■ Exercise ■
Set out exactly, and with nothing added, the line containing "- **资源占用多**：因为他模拟了从内核、硬件、软件的所有资源，很大" and every line after it through the final line of the data.

■ Source data ■
++++
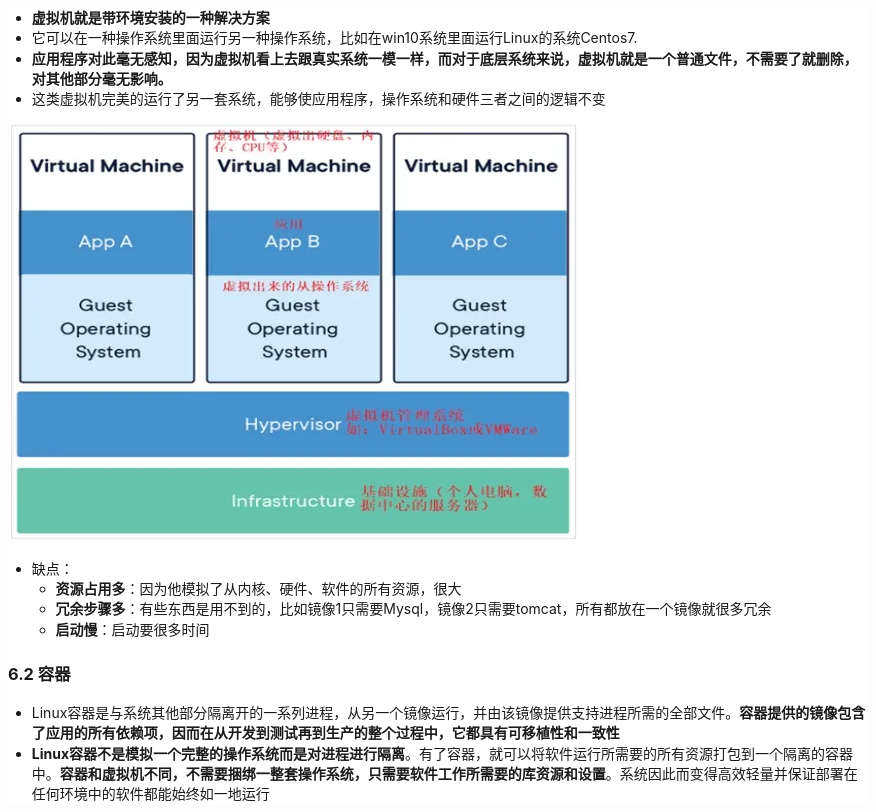- **虚拟机就是带环境安装的一种解决方案**
- 它可以在一种操作系统里面运行另一种操作系统，比如在win10系统里面运行Linux的系统Centos7.
- **应用程序对此毫无感知，因为虚拟机看上去跟真实系统一模一样，而对于底层系统来说，虚拟机就是一个普通文件，不需要了就删除，对其他部分毫无影响。**
- 这类虚拟机完美的运行了另一套系统，能够使应用程序，操作系统和硬件三者之间的逻辑不变

![传统虚拟机](图片/基础知识/传统虚拟机.png)

- 缺点：
  - **资源占用多**：因为他模拟了从内核、硬件、软件的所有资源，很大
  - **冗余步骤多**：有些东西是用不到的，比如镜像1只需要Mysql，镜像2只需要tomcat，所有都放在一个镜像就很多冗余
  - **启动慢**：启动要很多时间




### 6.2 容器

- Linux容器是与系统其他部分隔离开的一系列进程，从另一个镜像运行，并由该镜像提供支持进程所需的全部文件。**容器提供的镜像包含了应用的所有依赖项，因而在从开发到测试再到生产的整个过程中，它都具有可移植性和一致性**
- **Linux容器不是模拟一个完整的操作系统而是对进程进行隔离**。有了容器，就可以将软件运行所需要的所有资源打包到一个隔离的容器中。**容器和虚拟机不同，不需要捆绑一整套操作系统，只需要软件工作所需要的库资源和设置**。系统因此而变得高效轻量并保证部署在任何环境中的软件都能始终如一地运行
++++
■ Response ■
  - **资源占用多**：因为他模拟了从内核、硬件、软件的所有资源，很大
  - **冗余步骤多**：有些东西是用不到的，比如镜像1只需要Mysql，镜像2只需要tomcat，所有都放在一个镜像就很多冗余
  - **启动慢**：启动要很多时间




### 6.2 容器

- Linux容器是与系统其他部分隔离开的一系列进程，从另一个镜像运行，并由该镜像提供支持进程所需的全部文件。**容器提供的镜像包含了应用的所有依赖项，因而在从开发到测试再到生产的整个过程中，它都具有可移植性和一致性**
- **Linux容器不是模拟一个完整的操作系统而是对进程进行隔离**。有了容器，就可以将软件运行所需要的所有资源打包到一个隔离的容器中。**容器和虚拟机不同，不需要捆绑一整套操作系统，只需要软件工作所需要的库资源和设置**。系统因此而变得高效轻量并保证部署在任何环境中的软件都能始终如一地运行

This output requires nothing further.